These two notations of ascending weakness were not documented in the hospital records until October 21, 2006, when Mr. Carrino complained to Dr. DeMayo of neck pain, weakness in all of his extremities, and difficulty swallowing. Pet’r’s Ex. 11 at 25. Dr. Brand, the attending neurologist, evaluated Mr. Carrino that same day and noted there was more weakness in his legs and pain in his right shoulder with weakness in his right arm. Pet’r’s Ex. 11 at 27.
Mr. Carrino’s worsening condition resulted in his transfer to the intensive care unit the next day. Pet’r’s Ex. 11 at 28. On examination of Mr. Carrino, Dr. Brand found an absence of “knee jerks and ankle jerks with preserved upper extremity deep tendon reflexes.” Pet’r’s Ex. 11 at 32. This decline in Mr. Carrino’s condition provoked his treating doctors to consider a diagnosis of GBS. Tr. at 119-20.
23 Dr. Bielawski acknowledged in his testimony that Dr. Brand had become concerned about the possibility of a GBS event when Mr. Carrino developed significant, new symptoms of generalized weakness more than one week after his hospitalization. Tr. at 126. Dr. Bielawski also acknowledged that Mr. Carrino received a course of Solu- Medrol and IVIG, which was intended to treat what seemed to be an emerging GBS episode. Tr. at 150-51. However, Dr. Bielawski cogently explained:
[T]he reason [Mr. Carrino] became weak was because he had a systemic illness which was the urinary tract infection. He had a low grade fever. And we see this all the time in patients who have stroke syndromes, that they have unmasking of various neurological signs, and they can become generally weak, they can become confused. And once the urinary tract infection . . . is treated, they get back to or close to their baseline.
Tr. at 151.
Once treated with antibiotics, Mr. Carrino’s infection did resolve—as did his symptoms of pronounced weakness. Pet’r’s Ex. 11 at 62. A subsequent neurologic exam indicated that he had returned to a state “similar to that on admi[ssion].” Id.

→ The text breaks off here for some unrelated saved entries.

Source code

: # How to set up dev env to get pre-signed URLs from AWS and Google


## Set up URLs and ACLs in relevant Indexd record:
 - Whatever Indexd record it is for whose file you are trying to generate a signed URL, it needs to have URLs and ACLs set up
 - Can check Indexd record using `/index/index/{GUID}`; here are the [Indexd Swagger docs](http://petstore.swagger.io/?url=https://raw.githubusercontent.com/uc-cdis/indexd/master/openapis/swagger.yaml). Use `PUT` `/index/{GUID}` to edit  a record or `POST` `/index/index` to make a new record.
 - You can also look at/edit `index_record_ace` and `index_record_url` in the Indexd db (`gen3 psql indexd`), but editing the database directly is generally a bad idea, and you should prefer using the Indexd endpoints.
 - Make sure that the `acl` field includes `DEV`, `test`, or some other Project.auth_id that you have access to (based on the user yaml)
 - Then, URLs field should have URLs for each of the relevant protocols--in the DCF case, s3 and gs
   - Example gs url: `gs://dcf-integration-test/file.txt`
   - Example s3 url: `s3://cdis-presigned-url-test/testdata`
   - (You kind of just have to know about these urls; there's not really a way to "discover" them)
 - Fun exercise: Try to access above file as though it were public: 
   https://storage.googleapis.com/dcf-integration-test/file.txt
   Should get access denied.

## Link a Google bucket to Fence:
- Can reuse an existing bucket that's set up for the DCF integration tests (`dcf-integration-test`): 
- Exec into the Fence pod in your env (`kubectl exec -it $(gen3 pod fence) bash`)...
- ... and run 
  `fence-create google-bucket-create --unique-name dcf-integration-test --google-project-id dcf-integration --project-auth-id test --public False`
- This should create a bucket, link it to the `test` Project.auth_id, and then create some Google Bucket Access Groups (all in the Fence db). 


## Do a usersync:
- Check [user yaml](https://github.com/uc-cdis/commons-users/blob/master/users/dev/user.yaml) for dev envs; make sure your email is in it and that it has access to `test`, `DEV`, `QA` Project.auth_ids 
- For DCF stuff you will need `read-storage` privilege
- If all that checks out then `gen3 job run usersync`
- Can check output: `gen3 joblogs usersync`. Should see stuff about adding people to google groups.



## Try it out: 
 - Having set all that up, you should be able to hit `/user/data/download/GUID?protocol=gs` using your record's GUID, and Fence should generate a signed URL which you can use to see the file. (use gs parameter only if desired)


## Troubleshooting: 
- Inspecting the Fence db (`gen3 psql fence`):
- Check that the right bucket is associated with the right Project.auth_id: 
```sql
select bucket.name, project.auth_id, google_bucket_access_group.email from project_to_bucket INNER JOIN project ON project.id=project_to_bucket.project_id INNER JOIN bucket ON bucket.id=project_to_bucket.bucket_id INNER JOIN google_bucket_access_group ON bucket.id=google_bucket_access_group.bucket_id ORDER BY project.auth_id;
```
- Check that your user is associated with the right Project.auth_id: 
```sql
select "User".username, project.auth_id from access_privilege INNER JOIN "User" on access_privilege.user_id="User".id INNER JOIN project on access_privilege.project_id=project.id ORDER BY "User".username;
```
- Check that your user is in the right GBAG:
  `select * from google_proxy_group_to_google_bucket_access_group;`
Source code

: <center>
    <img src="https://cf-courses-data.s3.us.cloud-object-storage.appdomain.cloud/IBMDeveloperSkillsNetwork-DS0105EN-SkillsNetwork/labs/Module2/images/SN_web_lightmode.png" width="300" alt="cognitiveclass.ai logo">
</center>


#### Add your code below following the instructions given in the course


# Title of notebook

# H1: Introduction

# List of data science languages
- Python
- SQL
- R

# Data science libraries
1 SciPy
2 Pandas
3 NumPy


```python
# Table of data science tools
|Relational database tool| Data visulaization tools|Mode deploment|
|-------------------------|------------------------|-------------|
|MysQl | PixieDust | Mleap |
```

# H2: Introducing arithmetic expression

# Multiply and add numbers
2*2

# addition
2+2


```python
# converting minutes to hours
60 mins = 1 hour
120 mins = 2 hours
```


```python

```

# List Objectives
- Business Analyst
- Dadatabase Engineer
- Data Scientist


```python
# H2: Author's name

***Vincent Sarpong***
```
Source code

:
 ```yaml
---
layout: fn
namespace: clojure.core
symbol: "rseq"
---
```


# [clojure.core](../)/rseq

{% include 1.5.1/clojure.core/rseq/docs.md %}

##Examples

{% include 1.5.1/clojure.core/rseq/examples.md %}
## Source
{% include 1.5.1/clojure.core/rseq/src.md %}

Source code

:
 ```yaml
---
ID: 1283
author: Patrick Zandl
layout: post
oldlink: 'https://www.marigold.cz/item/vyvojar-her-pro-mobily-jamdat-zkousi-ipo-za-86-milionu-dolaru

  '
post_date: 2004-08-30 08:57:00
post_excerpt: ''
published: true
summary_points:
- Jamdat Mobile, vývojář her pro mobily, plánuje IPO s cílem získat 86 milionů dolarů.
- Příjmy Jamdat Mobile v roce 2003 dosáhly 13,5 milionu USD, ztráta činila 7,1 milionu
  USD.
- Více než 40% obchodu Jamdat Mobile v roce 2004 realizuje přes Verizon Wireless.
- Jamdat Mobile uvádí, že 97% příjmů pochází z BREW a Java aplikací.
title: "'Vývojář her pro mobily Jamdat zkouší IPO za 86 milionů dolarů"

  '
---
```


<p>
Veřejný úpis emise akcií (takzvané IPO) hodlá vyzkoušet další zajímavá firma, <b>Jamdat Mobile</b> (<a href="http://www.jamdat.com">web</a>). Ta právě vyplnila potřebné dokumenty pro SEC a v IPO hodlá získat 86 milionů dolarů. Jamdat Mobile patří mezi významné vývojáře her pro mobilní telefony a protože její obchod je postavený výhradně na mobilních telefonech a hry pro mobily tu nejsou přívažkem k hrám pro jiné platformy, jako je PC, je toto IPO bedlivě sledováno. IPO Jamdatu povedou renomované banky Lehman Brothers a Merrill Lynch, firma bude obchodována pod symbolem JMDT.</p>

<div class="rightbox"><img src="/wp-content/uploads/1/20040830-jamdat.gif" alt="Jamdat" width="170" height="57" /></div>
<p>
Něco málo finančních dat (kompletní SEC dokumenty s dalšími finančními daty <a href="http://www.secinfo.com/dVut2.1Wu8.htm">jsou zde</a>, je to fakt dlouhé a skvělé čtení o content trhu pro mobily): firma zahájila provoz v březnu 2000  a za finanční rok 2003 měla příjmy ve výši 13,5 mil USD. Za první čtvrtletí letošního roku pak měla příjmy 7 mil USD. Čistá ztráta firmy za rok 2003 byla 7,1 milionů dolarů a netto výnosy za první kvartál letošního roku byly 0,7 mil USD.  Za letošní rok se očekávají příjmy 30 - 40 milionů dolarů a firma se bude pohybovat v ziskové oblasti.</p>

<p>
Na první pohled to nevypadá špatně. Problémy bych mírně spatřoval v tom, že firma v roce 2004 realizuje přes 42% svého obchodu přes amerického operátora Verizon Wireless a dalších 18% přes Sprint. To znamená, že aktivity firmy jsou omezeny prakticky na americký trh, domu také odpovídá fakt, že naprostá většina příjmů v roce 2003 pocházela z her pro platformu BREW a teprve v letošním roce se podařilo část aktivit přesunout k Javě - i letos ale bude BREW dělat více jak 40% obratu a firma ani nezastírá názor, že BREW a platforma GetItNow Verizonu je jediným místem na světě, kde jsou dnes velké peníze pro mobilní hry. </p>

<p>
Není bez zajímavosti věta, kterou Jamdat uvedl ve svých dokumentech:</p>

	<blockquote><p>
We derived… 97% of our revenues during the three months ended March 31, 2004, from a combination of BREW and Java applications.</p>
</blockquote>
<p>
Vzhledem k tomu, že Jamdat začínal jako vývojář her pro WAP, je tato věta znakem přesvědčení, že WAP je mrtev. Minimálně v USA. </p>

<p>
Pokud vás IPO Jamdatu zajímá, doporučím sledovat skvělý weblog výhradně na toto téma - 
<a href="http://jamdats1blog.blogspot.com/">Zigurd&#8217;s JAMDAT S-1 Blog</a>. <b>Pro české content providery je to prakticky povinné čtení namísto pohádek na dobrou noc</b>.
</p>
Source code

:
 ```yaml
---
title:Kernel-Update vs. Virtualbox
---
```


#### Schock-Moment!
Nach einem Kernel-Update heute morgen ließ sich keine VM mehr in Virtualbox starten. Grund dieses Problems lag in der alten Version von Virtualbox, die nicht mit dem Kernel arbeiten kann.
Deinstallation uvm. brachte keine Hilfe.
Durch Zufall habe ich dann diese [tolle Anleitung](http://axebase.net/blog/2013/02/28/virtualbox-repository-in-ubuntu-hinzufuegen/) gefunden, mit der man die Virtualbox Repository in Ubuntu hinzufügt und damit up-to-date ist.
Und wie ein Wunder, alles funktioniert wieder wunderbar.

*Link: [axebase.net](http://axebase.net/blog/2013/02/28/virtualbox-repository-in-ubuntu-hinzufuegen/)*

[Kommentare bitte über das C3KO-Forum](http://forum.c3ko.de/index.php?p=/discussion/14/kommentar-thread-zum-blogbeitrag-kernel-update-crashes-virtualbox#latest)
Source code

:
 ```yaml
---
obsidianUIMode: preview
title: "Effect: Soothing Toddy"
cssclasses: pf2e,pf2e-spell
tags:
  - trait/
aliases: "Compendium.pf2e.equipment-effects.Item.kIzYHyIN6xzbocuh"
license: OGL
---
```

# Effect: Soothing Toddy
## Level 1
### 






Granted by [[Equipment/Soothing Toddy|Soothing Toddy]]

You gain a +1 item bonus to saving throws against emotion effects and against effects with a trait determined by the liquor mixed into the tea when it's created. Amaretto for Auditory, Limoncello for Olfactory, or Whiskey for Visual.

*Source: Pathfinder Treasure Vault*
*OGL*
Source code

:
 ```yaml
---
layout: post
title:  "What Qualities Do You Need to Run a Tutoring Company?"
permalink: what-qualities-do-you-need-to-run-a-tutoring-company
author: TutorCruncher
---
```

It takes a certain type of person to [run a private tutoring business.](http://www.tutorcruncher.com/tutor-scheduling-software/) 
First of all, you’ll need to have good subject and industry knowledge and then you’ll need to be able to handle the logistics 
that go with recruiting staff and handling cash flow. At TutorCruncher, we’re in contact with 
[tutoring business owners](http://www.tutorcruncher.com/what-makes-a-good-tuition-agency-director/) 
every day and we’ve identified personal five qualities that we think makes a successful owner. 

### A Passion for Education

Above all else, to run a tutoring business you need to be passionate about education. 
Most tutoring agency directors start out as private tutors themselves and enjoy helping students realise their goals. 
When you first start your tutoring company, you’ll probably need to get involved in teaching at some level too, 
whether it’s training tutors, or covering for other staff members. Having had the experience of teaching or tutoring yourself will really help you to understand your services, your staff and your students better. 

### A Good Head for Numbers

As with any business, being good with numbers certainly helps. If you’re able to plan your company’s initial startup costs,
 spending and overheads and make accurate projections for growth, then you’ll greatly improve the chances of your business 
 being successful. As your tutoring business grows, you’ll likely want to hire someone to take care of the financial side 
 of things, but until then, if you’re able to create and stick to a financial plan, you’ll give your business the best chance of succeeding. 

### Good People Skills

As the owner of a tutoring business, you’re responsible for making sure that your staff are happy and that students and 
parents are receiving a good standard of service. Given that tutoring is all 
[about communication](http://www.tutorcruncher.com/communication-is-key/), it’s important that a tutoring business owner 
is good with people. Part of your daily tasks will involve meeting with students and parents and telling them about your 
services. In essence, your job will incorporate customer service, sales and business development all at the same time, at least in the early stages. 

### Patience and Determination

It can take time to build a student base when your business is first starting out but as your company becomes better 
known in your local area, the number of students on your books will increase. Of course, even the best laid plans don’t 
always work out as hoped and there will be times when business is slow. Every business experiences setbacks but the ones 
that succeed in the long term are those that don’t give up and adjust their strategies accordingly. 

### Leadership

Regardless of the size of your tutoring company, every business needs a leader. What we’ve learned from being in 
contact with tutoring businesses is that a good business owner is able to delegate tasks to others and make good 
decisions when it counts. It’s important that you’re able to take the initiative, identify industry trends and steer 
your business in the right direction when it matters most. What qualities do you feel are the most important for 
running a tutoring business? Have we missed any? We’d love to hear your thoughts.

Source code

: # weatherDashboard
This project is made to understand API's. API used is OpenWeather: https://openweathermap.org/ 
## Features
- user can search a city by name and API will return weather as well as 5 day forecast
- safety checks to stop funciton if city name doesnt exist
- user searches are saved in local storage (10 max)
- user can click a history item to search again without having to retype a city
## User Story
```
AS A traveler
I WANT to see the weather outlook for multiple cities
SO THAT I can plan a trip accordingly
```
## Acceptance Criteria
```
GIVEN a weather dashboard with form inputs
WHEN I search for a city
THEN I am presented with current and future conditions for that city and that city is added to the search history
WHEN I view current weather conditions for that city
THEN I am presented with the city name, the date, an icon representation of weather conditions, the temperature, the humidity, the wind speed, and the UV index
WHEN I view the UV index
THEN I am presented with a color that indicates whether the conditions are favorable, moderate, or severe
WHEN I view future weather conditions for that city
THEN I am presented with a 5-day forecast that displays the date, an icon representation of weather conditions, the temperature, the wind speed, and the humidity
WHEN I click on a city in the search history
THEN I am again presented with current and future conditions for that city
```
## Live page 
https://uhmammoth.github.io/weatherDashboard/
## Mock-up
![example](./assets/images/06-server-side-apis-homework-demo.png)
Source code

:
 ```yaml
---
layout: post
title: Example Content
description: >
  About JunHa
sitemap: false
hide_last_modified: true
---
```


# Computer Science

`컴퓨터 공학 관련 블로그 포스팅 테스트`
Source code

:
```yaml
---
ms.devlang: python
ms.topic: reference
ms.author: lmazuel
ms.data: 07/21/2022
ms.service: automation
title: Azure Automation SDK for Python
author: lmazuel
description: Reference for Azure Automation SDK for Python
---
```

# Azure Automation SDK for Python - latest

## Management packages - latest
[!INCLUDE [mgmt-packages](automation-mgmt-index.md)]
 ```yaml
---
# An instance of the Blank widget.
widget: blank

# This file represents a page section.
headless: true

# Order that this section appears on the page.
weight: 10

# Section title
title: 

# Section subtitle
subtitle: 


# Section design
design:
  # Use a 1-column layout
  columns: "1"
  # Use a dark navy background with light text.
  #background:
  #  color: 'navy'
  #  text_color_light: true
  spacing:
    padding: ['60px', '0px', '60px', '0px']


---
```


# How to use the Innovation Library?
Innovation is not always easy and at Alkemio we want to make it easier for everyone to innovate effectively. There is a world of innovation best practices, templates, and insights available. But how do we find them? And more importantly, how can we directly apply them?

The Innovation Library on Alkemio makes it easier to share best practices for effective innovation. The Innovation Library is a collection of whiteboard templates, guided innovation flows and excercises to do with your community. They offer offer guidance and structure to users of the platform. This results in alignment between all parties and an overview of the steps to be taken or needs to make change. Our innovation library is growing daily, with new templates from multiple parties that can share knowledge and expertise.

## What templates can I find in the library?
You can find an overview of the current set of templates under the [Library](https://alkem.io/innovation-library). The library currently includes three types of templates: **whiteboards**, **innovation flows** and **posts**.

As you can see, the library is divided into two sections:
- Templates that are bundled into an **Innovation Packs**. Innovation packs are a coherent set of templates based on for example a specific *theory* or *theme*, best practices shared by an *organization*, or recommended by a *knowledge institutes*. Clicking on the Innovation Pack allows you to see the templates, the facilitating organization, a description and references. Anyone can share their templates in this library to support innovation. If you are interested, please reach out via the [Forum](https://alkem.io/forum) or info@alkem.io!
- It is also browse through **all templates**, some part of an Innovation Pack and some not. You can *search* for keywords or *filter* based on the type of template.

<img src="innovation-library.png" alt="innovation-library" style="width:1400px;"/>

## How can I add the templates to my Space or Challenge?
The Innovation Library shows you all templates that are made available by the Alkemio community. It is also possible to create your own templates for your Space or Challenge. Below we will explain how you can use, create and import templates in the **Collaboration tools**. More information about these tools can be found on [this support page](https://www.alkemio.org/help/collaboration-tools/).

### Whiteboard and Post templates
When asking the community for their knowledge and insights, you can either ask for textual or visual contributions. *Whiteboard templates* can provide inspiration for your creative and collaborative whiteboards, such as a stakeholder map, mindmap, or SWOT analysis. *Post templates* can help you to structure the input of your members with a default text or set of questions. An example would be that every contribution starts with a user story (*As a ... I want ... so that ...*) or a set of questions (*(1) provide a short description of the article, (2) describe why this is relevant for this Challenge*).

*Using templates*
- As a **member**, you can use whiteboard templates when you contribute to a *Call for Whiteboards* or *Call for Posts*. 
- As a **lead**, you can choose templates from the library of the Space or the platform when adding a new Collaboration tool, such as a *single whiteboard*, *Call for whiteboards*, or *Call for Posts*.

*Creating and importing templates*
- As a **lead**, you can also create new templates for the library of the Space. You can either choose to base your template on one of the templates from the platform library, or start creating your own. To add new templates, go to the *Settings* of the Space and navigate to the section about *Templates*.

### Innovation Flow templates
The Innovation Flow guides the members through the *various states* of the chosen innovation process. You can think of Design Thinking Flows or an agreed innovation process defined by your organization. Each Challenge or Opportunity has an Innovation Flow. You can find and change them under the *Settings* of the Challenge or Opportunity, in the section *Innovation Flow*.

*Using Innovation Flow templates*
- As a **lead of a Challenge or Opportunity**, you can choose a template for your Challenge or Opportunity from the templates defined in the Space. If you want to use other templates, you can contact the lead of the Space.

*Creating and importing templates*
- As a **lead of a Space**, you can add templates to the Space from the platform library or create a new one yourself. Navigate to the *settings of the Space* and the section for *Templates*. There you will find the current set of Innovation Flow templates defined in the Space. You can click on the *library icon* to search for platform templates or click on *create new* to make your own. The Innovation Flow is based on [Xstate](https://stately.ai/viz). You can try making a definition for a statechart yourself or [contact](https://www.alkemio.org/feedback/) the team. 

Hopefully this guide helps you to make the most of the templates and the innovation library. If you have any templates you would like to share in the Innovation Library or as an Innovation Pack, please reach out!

The undersigned finds that Mr. Carrino briefly exhibited, in association with his urinary tract infection, a progressive weakness that resolved within a five-day period.
3. Paresthesia
A very common symptom of GBS is paresthesia. Tr. at 117 (Bielawski). About 80 percent of affected subjects experience pins and needles (paresthesia) in their hands and feet. Resp’t’s Ex. A at 6-9, Tr. at 117-18, 141, 166 (Dr. Bielawski).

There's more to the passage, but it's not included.